Sunday, November 22, 2015

Homage to How it Was




We’ve been in our new home for three months now, but we never finished hanging the pictures.   Why did we let them all just sit there?  Why is putting up the pictures, a ritual we held off on for so long?  

Busy-ness aside, it’s likely because the arrangement cultivated over five years in the last place came to symbolize something about precisely where paintings should go, what they should be next to.  Waddling alone till today, I'd to have the simple epiphany that what ever will be done here will necessarily be new and not some approximate homage to how it used to be. 

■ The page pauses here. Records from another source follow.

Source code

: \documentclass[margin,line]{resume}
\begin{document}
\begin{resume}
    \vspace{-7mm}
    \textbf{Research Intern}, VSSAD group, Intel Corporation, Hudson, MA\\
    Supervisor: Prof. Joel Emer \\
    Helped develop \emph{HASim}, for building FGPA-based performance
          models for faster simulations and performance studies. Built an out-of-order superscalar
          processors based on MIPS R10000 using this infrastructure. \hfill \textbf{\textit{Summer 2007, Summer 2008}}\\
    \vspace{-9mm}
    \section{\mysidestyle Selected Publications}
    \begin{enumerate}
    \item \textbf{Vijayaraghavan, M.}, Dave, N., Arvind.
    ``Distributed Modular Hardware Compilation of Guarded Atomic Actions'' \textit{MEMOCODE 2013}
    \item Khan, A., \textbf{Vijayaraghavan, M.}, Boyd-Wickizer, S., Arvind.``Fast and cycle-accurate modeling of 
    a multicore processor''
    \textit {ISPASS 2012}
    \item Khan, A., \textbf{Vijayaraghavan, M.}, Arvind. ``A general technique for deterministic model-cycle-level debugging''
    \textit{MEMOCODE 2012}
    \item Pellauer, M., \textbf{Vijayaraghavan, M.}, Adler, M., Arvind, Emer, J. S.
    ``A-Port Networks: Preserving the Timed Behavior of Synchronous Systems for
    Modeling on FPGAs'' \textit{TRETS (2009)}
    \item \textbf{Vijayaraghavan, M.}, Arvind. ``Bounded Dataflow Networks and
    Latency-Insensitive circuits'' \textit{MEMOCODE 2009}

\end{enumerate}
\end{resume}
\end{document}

                                                                             
I’ve got my office all spruced up now.  There are new, odd pairings of things demanding attention where all'd so recently been bare.  The photo of an open backed music truck making its way through the main street in Jacmel, Haiti.  A cold, snowy print of the Kinryusan Temple at Sensoji in Tokyo done by Ando Hiroshige in orange, and red, and white, and green, from some two hundred and fifty years ago.  On the other side of the bookshelf, another wintery scene swirls in the night time blue of Montreal.  A map of Asia from some nineteenth century periodical that now finally has a place from which to communicate.   I've got my scent around this place for the first time.  



We needn’t say anything definitive here.  We needn’t necessarily balance the representation so that it speaks to whatever all of me is.  I just need few shards of my life’s mirror reflecting back at me.  Now I have more than today to think about.